We post news and comment on federal criminal justice issues, focused primarily on trial and post-conviction matters, legislative initiatives, and sentencing issues.
ZOOM, BOP, POW!
Federal Bureau of Prisons Director Michael Carvajal testified last week before the House Subcommittee on Commerce, Justice, Science and Related Agencies. The nearly two-hour session, conducted over Zoom for COVID reasons, got ugly fast.
The headline grabber was Carvajal’s disclosure that all 37,000-plus of BOP employees have been offered the COVID vaccine, but only 49% have taken it.
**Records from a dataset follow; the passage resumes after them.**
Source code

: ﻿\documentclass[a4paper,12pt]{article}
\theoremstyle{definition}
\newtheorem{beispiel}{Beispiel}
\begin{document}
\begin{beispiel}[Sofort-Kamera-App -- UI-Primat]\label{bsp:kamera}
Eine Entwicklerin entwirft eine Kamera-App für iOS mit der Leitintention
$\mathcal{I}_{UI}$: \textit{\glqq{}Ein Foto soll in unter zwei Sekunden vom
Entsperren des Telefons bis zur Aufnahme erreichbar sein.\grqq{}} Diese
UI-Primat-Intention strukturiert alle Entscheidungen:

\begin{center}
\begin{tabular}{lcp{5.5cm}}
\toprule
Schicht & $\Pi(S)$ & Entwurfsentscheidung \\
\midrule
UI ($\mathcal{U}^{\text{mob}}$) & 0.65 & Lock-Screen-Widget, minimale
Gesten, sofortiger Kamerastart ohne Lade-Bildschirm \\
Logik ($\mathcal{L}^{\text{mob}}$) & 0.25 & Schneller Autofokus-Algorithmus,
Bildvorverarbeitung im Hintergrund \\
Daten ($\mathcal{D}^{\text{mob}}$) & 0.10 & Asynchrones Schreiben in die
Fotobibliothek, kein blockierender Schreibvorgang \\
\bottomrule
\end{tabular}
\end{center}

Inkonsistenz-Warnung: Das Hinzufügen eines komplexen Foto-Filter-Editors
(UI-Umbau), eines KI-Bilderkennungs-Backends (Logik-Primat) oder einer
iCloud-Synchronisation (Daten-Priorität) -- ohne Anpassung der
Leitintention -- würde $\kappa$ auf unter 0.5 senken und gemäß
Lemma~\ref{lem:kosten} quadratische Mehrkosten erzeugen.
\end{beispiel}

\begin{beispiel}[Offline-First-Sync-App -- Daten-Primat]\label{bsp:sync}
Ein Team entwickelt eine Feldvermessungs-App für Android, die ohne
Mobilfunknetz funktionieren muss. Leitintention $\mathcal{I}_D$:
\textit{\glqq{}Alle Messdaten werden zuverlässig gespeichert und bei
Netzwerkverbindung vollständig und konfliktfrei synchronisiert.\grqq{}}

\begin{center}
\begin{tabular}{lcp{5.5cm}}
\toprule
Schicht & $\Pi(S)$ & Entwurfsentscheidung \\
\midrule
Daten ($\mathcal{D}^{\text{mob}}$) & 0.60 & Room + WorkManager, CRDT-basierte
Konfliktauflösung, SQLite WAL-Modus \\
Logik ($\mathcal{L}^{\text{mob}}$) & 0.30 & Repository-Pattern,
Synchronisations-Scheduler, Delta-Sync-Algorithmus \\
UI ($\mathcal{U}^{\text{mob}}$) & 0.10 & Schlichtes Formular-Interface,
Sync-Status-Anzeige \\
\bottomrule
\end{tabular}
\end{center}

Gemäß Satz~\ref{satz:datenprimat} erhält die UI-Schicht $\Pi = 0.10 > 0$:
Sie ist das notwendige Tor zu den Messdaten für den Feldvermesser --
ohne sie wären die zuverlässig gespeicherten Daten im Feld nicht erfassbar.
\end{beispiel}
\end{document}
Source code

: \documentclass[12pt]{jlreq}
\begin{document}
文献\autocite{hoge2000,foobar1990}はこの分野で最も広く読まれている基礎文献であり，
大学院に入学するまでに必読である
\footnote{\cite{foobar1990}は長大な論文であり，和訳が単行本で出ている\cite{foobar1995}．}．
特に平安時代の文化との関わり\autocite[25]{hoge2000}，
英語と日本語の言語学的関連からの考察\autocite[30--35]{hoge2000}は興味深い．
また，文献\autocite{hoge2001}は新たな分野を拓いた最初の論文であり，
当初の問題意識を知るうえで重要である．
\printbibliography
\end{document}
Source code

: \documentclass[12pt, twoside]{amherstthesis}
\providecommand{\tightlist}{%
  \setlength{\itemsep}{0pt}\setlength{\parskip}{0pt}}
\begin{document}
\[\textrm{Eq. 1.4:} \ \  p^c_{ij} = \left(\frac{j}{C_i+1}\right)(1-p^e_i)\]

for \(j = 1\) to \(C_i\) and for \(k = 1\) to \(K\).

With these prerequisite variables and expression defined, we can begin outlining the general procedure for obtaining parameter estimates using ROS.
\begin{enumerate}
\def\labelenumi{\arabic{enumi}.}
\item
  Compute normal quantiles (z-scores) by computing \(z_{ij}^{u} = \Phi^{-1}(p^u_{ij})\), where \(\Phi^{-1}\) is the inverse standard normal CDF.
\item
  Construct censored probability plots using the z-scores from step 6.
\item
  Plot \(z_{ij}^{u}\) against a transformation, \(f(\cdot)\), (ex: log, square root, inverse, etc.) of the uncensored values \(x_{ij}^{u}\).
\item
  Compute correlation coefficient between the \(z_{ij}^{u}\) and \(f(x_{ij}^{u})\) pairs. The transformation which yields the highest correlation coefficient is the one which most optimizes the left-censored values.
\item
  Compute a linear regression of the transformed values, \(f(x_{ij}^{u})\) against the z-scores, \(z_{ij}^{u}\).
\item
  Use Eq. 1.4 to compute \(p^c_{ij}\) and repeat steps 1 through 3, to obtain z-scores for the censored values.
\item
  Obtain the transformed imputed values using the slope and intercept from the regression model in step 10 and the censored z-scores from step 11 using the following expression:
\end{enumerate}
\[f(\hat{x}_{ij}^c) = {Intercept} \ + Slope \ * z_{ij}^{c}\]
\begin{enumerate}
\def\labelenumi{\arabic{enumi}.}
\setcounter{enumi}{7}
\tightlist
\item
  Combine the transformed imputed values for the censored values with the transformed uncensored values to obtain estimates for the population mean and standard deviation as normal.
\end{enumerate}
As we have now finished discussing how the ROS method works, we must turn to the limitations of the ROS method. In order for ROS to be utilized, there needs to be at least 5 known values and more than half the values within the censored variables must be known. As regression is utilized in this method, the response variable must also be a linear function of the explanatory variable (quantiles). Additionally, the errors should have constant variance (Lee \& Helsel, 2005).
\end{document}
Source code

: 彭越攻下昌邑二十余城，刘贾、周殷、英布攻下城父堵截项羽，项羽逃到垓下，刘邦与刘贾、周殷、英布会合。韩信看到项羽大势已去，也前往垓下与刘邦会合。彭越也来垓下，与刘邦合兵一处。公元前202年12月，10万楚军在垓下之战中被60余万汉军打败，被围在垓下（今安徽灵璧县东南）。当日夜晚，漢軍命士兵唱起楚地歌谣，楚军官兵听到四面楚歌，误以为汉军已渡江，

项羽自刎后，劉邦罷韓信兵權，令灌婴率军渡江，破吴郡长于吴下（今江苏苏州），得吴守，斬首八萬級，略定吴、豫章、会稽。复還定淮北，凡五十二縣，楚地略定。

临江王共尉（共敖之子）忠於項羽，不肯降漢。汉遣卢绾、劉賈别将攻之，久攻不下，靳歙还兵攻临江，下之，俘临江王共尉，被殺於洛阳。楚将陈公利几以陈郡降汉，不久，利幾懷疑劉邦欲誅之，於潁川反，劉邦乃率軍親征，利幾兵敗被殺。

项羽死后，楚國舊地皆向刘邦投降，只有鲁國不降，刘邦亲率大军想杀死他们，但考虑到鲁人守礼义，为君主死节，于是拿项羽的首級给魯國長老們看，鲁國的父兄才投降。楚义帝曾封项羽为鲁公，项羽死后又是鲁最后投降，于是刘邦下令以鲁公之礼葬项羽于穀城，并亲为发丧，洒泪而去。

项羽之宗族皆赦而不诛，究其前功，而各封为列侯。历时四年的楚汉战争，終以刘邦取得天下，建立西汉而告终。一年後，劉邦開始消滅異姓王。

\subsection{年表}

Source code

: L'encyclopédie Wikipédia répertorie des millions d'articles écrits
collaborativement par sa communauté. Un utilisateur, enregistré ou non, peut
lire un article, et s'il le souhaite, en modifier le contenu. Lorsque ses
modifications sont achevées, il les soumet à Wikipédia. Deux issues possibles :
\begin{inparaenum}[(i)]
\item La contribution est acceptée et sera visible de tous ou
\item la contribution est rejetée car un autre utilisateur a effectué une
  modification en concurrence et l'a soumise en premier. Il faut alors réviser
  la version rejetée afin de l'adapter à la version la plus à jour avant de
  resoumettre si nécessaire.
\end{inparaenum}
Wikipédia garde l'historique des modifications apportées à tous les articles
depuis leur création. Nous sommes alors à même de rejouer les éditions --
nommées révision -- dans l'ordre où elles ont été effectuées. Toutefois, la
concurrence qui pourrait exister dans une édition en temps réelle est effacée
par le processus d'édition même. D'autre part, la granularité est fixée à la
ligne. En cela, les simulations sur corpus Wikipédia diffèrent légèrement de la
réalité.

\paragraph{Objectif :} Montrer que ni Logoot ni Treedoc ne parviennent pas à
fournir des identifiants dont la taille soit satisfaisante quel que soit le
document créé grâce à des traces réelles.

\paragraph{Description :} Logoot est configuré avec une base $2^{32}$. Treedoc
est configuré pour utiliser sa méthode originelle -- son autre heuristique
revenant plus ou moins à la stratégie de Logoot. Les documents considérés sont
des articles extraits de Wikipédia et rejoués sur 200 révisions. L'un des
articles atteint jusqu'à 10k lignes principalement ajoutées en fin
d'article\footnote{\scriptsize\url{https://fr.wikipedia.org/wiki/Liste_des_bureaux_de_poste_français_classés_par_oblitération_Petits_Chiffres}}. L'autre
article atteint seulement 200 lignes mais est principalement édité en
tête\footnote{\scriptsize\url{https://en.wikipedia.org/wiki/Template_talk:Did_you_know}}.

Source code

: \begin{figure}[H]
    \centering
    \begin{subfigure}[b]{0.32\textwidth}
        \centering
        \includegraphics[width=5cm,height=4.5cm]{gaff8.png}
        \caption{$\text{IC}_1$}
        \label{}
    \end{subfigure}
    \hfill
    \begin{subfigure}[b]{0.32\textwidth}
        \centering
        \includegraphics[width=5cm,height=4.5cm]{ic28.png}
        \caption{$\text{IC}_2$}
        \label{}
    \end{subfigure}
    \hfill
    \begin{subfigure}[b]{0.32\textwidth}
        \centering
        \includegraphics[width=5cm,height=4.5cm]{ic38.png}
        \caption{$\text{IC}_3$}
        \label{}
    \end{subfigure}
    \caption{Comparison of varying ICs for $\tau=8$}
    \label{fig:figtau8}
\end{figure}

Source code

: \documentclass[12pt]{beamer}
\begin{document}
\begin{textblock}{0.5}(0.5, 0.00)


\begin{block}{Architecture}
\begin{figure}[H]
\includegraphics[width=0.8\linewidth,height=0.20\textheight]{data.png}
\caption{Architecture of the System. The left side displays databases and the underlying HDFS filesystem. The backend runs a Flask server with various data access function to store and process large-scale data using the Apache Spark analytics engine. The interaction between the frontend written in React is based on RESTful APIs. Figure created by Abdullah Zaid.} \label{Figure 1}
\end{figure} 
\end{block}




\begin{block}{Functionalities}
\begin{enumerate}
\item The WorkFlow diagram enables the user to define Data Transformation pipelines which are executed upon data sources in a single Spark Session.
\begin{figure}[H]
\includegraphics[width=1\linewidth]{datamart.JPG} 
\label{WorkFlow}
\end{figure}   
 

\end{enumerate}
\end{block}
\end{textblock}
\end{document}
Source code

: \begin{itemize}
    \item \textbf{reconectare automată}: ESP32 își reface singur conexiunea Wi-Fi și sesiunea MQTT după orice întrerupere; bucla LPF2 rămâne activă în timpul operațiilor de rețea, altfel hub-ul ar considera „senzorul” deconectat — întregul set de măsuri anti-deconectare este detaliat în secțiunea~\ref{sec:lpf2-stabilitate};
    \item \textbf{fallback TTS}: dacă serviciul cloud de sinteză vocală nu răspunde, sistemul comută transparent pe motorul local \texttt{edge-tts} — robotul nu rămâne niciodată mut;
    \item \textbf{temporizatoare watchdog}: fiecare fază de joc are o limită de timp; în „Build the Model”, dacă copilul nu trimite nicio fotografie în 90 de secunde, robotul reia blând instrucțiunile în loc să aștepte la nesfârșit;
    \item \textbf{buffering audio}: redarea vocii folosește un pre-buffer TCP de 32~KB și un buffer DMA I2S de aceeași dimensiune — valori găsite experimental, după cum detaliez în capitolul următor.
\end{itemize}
Congressman Ed Case (D-Hawaii) said with some incredulity, “Something is wrong when half of the officers that can take it, don’t… it is a public health matter… We’ve got to get the guards vaccine. It risks health safety and welfare of those prisoners.”
Congressman Mike Garcia (R-California) asked Carvajal to compare the BOP’s management of COVID to private prisons housing federal inmates, looking at inmate deaths for each. “It’s hard to compare them because our numbers are so different,” Carvajal responded rather evasively. The information, of course, is easily obtained from the BOP’s own website, and it isn’t even embarrassing to the BOP. The prison systems’ experience is about the same, with 12.5 deaths per 10,000 inmates in private prisons, 14.9 deaths in the BOP.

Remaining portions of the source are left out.